## Exercise requirements
Take the entries that follow and write them out again, word for word.

## Material for this task
--- START ---
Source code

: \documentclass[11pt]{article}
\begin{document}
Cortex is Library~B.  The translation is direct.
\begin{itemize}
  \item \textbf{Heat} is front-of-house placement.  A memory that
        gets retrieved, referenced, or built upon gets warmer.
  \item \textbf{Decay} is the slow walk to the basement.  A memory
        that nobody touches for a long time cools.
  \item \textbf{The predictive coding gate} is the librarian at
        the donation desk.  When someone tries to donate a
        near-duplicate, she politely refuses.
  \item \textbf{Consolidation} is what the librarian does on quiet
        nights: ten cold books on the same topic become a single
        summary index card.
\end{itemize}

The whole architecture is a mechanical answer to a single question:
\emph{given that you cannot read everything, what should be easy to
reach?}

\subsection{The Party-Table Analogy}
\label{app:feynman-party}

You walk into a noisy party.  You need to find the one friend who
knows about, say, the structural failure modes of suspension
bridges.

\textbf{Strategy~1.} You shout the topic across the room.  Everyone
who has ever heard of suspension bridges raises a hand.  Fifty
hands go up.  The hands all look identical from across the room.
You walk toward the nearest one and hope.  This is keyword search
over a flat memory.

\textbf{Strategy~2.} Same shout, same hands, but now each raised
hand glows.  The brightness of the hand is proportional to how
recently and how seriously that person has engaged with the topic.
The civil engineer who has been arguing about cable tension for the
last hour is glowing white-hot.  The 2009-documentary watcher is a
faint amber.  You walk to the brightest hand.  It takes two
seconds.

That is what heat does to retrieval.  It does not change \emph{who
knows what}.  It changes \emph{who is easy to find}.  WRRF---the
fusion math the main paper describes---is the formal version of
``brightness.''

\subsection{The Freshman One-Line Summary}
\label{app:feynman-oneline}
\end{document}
--- END ---
## Answer space
Source code

: \documentclass[11pt]{article}
\begin{document}
Cortex is Library~B.  The translation is direct.
\begin{itemize}
  \item \textbf{Heat} is front-of-house placement.  A memory that
        gets retrieved, referenced, or built upon gets warmer.
  \item \textbf{Decay} is the slow walk to the basement.  A memory
        that nobody touches for a long time cools.
  \item \textbf{The predictive coding gate} is the librarian at
        the donation desk.  When someone tries to donate a
        near-duplicate, she politely refuses.
  \item \textbf{Consolidation} is what the librarian does on quiet
        nights: ten cold books on the same topic become a single
        summary index card.
\end{itemize}

The whole architecture is a mechanical answer to a single question:
\emph{given that you cannot read everything, what should be easy to
reach?}

\subsection{The Party-Table Analogy}
\label{app:feynman-party}

You walk into a noisy party.  You need to find the one friend who
knows about, say, the structural failure modes of suspension
bridges.

\textbf{Strategy~1.} You shout the topic across the room.  Everyone
who has ever heard of suspension bridges raises a hand.  Fifty
hands go up.  The hands all look identical from across the room.
You walk toward the nearest one and hope.  This is keyword search
over a flat memory.

\textbf{Strategy~2.} Same shout, same hands, but now each raised
hand glows.  The brightness of the hand is proportional to how
recently and how seriously that person has engaged with the topic.
The civil engineer who has been arguing about cable tension for the
last hour is glowing white-hot.  The 2009-documentary watcher is a
faint amber.  You walk to the brightest hand.  It takes two
seconds.

That is what heat does to retrieval.  It does not change \emph{who
knows what}.  It changes \emph{who is easy to find}.  WRRF---the
fusion math the main paper describes---is the formal version of
``brightness.''

\subsection{The Freshman One-Line Summary}
\label{app:feynman-oneline}
\end{document}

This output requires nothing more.